First standardized guidelines measuring plastic pollution published by the Plastic Leak Project
Leading sustainability consulting group Quantis and ecodesign center EA, in partnership with 35 member organizations and stakeholders, have released of the Plastic Leak Project (PLP) Guidelines, the first standardized methodology to map, measure and forecast plastic leakage.
IWTO is proud to be part of this project, and in furthering the understanding of the sustainability of textiles throughout the supply chain.
The Plastic Problem
Plastic leakage is the potential amount of macro- and microplastics that are not kept in a circular loop or properly managed at their end-of-life, and thus leak into the environment.
Following a yearlong collaboration and rigorous testing of the methodology through two in-depth pilot projects, the pioneering guidelines and proof-of-concept case studies are publicly available as of 28 February 2020.
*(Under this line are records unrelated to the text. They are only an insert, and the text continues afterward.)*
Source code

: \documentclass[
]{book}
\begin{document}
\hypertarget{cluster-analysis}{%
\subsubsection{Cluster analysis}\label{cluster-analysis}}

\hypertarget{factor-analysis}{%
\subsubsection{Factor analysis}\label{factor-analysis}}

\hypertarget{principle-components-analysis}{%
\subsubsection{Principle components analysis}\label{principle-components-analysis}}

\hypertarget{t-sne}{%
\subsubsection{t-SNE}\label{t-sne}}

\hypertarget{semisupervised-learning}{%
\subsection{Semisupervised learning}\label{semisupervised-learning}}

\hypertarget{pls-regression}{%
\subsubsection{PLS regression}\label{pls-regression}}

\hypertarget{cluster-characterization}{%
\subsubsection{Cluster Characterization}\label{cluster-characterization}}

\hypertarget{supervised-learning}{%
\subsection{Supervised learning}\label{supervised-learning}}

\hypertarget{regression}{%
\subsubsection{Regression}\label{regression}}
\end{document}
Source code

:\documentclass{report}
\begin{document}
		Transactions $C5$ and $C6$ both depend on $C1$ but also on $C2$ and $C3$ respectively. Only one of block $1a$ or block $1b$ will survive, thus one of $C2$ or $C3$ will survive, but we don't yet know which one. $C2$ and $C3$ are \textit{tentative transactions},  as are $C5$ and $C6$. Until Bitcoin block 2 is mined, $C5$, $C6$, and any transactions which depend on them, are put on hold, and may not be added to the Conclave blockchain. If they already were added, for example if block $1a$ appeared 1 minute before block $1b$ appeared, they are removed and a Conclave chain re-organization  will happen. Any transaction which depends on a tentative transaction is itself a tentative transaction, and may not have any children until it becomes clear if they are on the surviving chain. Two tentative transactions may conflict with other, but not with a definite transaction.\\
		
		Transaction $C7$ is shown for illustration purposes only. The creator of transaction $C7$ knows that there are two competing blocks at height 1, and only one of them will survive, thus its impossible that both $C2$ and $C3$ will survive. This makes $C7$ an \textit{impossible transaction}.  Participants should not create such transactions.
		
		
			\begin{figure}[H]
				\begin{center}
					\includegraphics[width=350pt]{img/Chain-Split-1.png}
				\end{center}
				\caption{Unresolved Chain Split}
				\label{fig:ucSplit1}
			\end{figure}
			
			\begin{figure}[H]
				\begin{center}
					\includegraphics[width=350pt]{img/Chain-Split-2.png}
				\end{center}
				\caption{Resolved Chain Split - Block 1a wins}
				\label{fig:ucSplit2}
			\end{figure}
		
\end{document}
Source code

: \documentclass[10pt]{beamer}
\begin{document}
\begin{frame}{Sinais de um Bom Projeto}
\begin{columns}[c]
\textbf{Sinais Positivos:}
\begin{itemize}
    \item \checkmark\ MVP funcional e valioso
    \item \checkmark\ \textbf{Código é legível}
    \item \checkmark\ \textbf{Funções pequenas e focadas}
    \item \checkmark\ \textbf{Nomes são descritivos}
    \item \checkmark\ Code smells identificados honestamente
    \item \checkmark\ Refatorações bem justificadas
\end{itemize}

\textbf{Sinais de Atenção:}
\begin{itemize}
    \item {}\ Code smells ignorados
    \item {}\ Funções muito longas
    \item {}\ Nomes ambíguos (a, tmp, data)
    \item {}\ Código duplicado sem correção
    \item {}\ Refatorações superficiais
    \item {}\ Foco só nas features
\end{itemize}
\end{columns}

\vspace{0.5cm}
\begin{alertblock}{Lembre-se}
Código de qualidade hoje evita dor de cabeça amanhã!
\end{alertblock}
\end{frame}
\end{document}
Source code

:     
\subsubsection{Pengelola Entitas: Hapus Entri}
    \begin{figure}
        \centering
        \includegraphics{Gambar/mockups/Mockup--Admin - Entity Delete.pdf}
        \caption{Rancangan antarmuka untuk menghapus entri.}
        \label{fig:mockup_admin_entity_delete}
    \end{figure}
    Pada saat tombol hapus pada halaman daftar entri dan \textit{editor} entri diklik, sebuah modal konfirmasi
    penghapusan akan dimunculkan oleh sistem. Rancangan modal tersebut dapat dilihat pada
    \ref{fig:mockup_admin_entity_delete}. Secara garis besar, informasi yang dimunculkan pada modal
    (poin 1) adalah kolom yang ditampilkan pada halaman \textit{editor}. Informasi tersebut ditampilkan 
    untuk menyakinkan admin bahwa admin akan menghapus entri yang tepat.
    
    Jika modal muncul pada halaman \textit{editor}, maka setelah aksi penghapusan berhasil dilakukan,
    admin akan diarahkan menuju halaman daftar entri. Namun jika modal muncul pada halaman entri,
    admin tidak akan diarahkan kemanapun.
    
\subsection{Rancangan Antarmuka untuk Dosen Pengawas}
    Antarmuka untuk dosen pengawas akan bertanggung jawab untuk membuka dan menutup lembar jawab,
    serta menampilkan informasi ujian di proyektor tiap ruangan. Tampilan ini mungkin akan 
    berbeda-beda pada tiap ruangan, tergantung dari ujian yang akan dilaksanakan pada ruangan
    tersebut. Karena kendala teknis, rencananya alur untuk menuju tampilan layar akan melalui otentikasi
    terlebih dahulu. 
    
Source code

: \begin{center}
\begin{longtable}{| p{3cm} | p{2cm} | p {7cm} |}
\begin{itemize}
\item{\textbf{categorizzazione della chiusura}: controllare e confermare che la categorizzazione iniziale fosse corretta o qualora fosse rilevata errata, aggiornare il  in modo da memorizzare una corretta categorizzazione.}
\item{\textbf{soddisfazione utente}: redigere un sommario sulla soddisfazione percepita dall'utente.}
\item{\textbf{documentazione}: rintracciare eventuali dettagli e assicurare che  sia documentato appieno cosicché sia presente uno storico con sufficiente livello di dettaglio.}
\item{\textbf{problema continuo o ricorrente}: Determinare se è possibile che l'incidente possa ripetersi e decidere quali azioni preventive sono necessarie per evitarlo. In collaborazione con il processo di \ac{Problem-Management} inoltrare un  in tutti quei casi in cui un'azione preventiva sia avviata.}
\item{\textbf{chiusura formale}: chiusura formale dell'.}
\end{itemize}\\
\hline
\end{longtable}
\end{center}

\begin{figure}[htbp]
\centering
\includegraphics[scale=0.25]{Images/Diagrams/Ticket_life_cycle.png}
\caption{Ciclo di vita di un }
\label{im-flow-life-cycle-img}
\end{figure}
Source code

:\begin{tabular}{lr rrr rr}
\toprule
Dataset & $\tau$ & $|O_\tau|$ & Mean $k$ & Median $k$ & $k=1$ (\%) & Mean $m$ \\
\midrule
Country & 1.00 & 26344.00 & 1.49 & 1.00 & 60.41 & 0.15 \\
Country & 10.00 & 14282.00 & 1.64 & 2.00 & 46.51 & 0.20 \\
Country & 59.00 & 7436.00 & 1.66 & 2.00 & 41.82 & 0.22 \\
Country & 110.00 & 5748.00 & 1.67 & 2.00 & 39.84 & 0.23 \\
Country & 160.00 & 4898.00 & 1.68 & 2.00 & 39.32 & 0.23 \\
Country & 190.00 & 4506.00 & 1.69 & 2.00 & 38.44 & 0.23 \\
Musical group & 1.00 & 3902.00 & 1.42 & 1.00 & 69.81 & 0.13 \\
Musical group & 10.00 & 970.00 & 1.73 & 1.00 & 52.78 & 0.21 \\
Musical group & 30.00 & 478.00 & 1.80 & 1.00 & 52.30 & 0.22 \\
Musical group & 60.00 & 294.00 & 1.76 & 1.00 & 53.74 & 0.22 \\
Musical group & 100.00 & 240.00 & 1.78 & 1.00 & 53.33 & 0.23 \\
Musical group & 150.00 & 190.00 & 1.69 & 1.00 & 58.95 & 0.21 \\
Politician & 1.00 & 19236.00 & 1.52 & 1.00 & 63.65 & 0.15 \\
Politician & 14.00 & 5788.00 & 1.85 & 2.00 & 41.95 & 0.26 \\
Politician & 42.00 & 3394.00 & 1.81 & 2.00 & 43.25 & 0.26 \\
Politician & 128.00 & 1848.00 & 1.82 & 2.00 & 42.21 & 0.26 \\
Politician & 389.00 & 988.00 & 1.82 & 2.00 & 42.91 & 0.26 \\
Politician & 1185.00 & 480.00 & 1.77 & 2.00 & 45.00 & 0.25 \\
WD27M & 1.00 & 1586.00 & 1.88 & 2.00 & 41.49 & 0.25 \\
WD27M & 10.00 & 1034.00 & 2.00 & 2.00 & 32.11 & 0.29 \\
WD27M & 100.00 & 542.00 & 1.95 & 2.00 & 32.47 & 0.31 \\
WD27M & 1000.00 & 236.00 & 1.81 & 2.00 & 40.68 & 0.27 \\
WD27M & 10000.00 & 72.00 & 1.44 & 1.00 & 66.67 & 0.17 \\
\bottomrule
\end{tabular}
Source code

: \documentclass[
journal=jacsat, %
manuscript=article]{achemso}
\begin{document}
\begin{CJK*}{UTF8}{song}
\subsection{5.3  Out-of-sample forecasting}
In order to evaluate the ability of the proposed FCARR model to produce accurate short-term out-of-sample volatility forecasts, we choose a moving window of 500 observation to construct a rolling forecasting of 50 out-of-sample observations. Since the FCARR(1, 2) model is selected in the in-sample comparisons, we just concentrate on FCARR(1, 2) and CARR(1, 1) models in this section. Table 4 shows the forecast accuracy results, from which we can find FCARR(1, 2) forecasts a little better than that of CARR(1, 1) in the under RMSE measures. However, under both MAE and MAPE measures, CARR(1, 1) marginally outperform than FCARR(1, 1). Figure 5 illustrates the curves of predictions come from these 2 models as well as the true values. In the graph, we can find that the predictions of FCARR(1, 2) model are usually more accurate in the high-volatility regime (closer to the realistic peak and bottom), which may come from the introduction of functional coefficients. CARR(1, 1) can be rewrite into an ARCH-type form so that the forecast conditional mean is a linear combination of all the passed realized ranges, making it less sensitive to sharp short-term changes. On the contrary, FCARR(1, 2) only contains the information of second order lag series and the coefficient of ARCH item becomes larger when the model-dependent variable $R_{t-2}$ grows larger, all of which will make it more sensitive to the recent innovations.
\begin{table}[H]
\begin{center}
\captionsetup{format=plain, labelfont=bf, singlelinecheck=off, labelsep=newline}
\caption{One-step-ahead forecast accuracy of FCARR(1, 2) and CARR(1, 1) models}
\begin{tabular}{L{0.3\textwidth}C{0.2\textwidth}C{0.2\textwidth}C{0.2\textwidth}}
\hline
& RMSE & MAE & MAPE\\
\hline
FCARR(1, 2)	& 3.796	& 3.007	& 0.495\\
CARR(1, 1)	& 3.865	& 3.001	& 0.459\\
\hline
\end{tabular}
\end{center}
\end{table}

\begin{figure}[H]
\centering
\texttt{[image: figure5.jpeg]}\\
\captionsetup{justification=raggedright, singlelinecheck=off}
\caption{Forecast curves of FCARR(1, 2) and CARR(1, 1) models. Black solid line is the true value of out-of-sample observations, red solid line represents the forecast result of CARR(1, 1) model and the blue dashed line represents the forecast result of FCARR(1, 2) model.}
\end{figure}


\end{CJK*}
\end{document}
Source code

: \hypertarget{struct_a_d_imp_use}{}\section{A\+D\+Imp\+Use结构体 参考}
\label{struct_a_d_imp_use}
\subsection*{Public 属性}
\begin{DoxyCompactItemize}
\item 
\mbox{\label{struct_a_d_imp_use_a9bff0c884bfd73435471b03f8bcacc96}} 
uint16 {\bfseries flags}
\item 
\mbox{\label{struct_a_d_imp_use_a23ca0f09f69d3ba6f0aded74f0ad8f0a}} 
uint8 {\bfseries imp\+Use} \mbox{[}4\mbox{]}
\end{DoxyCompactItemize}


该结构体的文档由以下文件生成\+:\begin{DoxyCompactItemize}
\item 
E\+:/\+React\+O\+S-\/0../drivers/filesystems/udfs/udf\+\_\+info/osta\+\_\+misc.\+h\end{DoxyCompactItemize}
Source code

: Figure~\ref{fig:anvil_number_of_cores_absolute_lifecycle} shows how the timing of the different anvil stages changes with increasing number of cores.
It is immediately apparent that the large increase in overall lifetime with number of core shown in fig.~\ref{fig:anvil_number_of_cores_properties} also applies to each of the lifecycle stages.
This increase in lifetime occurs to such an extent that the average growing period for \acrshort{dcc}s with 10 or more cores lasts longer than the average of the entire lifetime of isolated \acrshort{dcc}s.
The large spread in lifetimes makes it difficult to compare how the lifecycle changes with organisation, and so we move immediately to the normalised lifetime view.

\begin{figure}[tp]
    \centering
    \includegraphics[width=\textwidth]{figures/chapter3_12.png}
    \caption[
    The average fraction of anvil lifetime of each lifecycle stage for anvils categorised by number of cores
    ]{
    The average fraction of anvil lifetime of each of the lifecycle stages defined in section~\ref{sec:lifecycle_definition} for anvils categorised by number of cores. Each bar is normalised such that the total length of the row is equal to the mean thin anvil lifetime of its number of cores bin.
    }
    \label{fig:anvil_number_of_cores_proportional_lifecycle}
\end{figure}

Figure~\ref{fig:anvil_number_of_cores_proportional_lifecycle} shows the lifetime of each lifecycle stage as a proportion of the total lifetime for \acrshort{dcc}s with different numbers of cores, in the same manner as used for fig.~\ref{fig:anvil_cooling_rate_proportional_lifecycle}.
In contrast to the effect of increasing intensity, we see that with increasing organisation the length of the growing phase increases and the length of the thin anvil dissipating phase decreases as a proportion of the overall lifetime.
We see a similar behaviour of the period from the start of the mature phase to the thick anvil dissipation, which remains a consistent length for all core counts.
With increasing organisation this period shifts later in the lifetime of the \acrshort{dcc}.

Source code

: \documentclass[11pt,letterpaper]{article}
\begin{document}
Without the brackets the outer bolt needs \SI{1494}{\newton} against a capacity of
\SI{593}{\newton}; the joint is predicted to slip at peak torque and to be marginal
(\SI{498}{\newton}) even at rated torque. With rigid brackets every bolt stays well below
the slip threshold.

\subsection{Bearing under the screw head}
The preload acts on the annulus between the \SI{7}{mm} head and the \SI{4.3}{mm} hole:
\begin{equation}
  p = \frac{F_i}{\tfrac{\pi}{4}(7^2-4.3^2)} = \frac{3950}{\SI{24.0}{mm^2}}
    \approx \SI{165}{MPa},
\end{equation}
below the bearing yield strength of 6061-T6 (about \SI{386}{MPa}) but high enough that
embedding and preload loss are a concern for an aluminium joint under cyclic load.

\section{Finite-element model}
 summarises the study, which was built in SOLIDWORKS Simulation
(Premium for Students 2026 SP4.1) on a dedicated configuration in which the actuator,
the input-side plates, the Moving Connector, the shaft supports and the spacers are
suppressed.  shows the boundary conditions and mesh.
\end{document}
Of the estimated 8300 million metric tons of virgin plastic produced between 1950–2015, only 7% has been recycled, while more than half — approximately 4900 million metric tons — has ended up in landfill or leaked into the environment.
Until now, businesses have lacked clear and reliable data and methods to translate their bold commitments into actions with measurable and tangible impact.
Many existing policies and efforts have been based on best guesses rather than science.
PLP’s science-driven approach to tackling plastic pollution now gives companies a tool to design better products and data-driven strategies to limit plastic pollution.
Wool as a Solution to Microplastic Pollution
Another strategy might well be: choose wool.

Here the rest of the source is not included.